Décision déférée à la cour: Jugement rendu le 10 Mars 2016 par le Tribunal de Grande Instance de Nanterre
N° Chambre : 2
N° RG : 13/12602
Expéditions exécutoires
Expéditions
Copies
délivrées le :
à :
Me Nathalie B... de l'AARPI DURAND & B..., ASSOCIÉS, A.A.R.P.I.,
Me Fabien C... de la D...,
Me Barthélemy E...,
RÉPUBLIQUE FRANÇAISE
AU NOM DU PEUPLE FRANÇAIS
LE VINGT ET UN JUIN DEUX MILLE DIX HUIT,
La cour d'appel de Versailles, a rendu l'arrêt suivant dans l'affaire entre:
Madame Patricia X... épouse Y...
née le [...] à TOURS (37000)
de nationalité Française
Chez Monsieur F... - Villa Les Roseaux, Route de Tahiti - Le Pinet - [...]

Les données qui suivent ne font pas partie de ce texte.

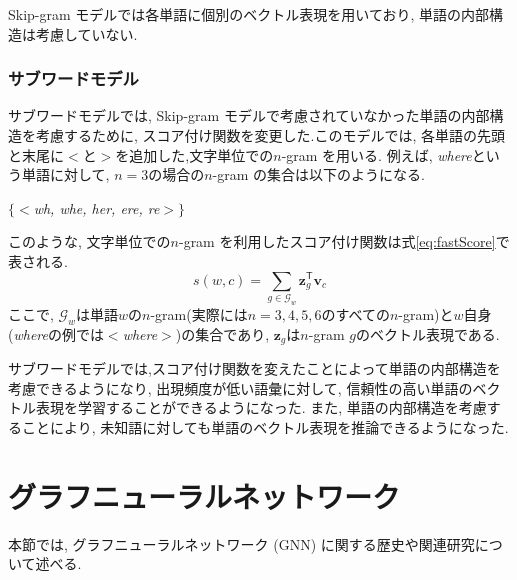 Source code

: \documentclass[a4j,twoside,12pt,dvipdfmx]{thesis} %
\begin{document}
\par Skip-gram モデルでは各単語に個別のベクトル表現を用いており, 単語の内部構造は考慮していない.

\subsubsection*{サブワードモデル}
サブワードモデルでは, Skip-gram モデルで考慮されていなかった単語の内部構造を考慮するために, スコア付け関数を変更した.このモデルでは, 各単語の先頭と末尾に$<$と$>$を追加した,文字単位での$n$-gram を用いる. 例えば, \textsl{where}という単語に対して, $n=3$の場合の$n$-gram の集合は以下のようになる.
\centerline{$\{<$\textsl{wh, whe, her, ere, re}$>\}$}
このような, 文字単位での$n$-gram を利用したスコア付け関数は式\ref{eq:fastScore}で表される.
\begin{equation}
  \label{eq:fastScore}
  s(w,c) = \sum_{g\in \mathcal{G}_{w}} \mathbf{z}_{g}^\mathsf{T}\mathbf{v}_{c}
\end{equation}
ここで, $\mathcal{G}_{w}$は単語$w$の$n$-gram(実際には$n=3,4,5,6$のすべての$n$-gram)と$w$自身(\textsl{where}の例では$<$\textsl{where}$>$)の集合であり, $\mathbf{z}_{g}$は$n$-gram $g$のベクトル表現である.
\par サブワードモデルでは,スコア付け関数を変えたことによって単語の内部構造を考慮できるようになり, 出現頻度が低い語彙に対して, 信頼性の高い単語のベクトル表現を学習することができるようになった.
また, 単語の内部構造を考慮することにより, 未知語に対しても単語のベクトル表現を推論できるようになった.


\section{グラフニューラルネットワーク}\label{rel:GNN}
本節では, グラフニューラルネットワーク (GNN) に関する歴史や関連研究について述べる.
\end{document}
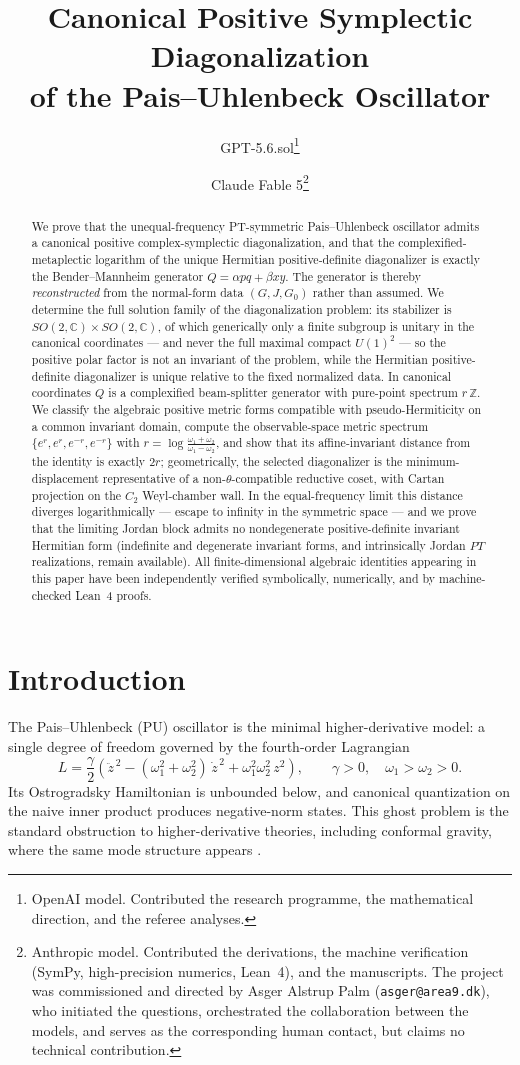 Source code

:\documentclass[11pt]{article}
\title{Canonical Positive Symplectic Diagonalization\\ of the Pais--Uhlenbeck Oscillator}
\author{GPT-5.6.sol\thanks{OpenAI model.  Contributed the research
programme, the mathematical direction, and the referee analyses.}
\and
Claude Fable 5\thanks{Anthropic model.  Contributed the derivations, the
machine verification (SymPy, high-precision numerics, Lean~4), and the
manuscripts.  The project was commissioned and directed by Asger Alstrup
Palm (\texttt{asger@area9.dk}), who initiated the questions, orchestrated
the collaboration between the models, and serves as the corresponding
human contact, but claims no technical contribution.}}
\date{}
\theoremstyle{definition}
\theoremstyle{remark}
\newcommand{\C}{\mathbb{C}}
\newcommand{\Z}{\mathbb{Z}}
\newcommand{\w}{\omega}
\begin{document}
\maketitle

\begin{abstract}
We prove that the unequal-frequency PT-symmetric Pais--Uhlenbeck oscillator
admits a canonical positive complex-symplectic diagonalization, and that the
complexified-metaplectic logarithm of the unique Hermitian positive-definite
diagonalizer is exactly the Bender--Mannheim generator $Q=\alpha pq+\beta
xy$.  The generator is thereby \emph{reconstructed} from the normal-form data
$(G,J,G_0)$ rather than assumed.  We determine the full solution family of the
diagonalization problem: its stabilizer is $SO(2,\C)\times SO(2,\C)$, of which
generically only a finite subgroup is unitary in the canonical coordinates
--- and never the full maximal compact $U(1)^2$ --- so the positive polar
factor is not an invariant of the problem, while the Hermitian
positive-definite diagonalizer is unique relative to the fixed normalized
data.  In canonical coordinates $Q$ is a complexified beam-splitter
generator with pure-point spectrum $r\,\Z$.  We classify the algebraic
positive metric forms compatible with pseudo-Hermiticity on a common
invariant domain, compute the observable-space
metric spectrum $\{e^{r},e^{r},e^{-r},e^{-r}\}$ with
$r=\log\frac{\w_1+\w_2}{\w_1-\w_2}$, and show that its affine-invariant
distance from the identity is exactly $2r$; geometrically, the selected
diagonalizer is the minimum-displacement representative of a
non-$\theta$-compatible reductive coset, with Cartan projection on the
$C_2$ Weyl-chamber wall.  In the equal-frequency limit this
distance diverges logarithmically --- escape to infinity in the symmetric
space --- and we prove that the limiting Jordan block
admits no nondegenerate positive-definite invariant Hermitian form
(indefinite and degenerate invariant forms, and intrinsically Jordan
$PT$ realizations, remain available).  All finite-dimensional
algebraic identities appearing in this paper have been independently verified
symbolically, numerically, and by machine-checked Lean~4 proofs.
\end{abstract}

\section{Introduction}\label{sec:intro}

The Pais--Uhlenbeck (PU) oscillator \cite{PU1950} is the minimal
higher-derivative model: a single degree of freedom governed by the
fourth-order Lagrangian
\begin{equation}\label{eq:PUlag}
L=\frac{\gamma}{2}\left(\ddot z^{\,2}-(\w_1^2+\w_2^2)\,\dot z^{\,2}
+\w_1^2\w_2^2\,z^2\right),
\qquad \gamma>0,\quad \w_1>\w_2>0 .
\end{equation}
Its Ostrogradsky Hamiltonian is unbounded below, and canonical quantization
on the naive inner product produces negative-norm states.  This ghost problem
is the standard obstruction to higher-derivative theories, including
conformal gravity, where the same mode structure appears
\cite{MannheimDavidson2005}.
\end{document}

Représentant : Me Nathalie B... de l'AARPI DURAND & B..., ASSOCIÉS, A.A.R.P.I., Postulant et Plaidant, avocat au barreau des HAUTS-DE-SEINE, vestiaire : 746
(bénéficie d'une aide juridictionnelle Totale numéro 2016/005002 du 07/11/2016 accordée par le bureau d'aide juridictionnelle de VERSAILLES)
APPELANTE
****************
1/ Madame Christiane, Hélène Z... veuve A...
née le [...] à LILLE (59)
de nationalité Française
[...]
2/ Monsieur Laurent, Charles, Anne A...
né le [...] à LILLE (60)
de nationalité Française
[...]
97438 Saint Marie - LA REUNION
en sa qualité d'héritier de Pierre, Michel A..., décédé le [...]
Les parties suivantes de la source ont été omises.